__Work order__. Find "4. Look at the" in the material below, then copy that line and every subsequent line to the end, exactly.

__Data provided__.
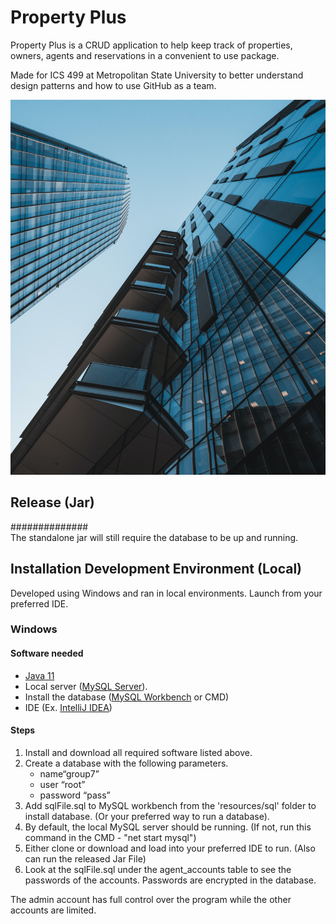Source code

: # Property Plus

Property Plus is a CRUD application to help keep track of properties, owners, agents and reservations in a convenient to use package. 

Made for ICS 499 at Metropolitan State University to better understand design patterns and how to use GitHub as a team. 

<img src="Group7Proj/src/main/resources/images/Property.jpg" width="600" height="600">

## Release (Jar)
############## \
The standalone jar will still require the database to be up and running.

## Installation Development Environment (Local)
Developed using Windows and ran in local environments.  Launch from your preferred IDE.
### Windows
 #### Software needed
  * [Java 11](https://www.oracle.com/java/technologies/javase/jdk11-archive-downloads.html)
  * Local server ([MySQL Server](https://dev.mysql.com/downloads/mysql/)).
  * Install the database ([MySQL Workbench](https://www.mysql.com/products/workbench/) or CMD) 
  * IDE (Ex. [IntelliJ IDEA](https://www.jetbrains.com/idea/download/#section=windows))

#### Steps
1. Install and download all required software listed above.
2. Create a database with the following parameters.
   - name“group7” 
   - user “root” 
   - password “pass” 
1. Add sqlFile.sql to MySQL workbench from the 'resources/sql' folder to install database. (Or your preferred way to run a database).
2. By default, the local MySQL server should be running. (If not, run this command in the CMD - "net start mysql") 
3. Either clone or download and load into your preferred IDE to run. (Also can run the released Jar File) 
4. Look at the sqlFile.sql under the agent_accounts table to see the passwords of the accounts. Passwords are encrypted in the database.


The admin account has full control over the program while the other accounts are limited.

__Written response__.
4. Look at the sqlFile.sql under the agent_accounts table to see the passwords of the accounts. Passwords are encrypted in the database.


The admin account has full control over the program while the other accounts are limited.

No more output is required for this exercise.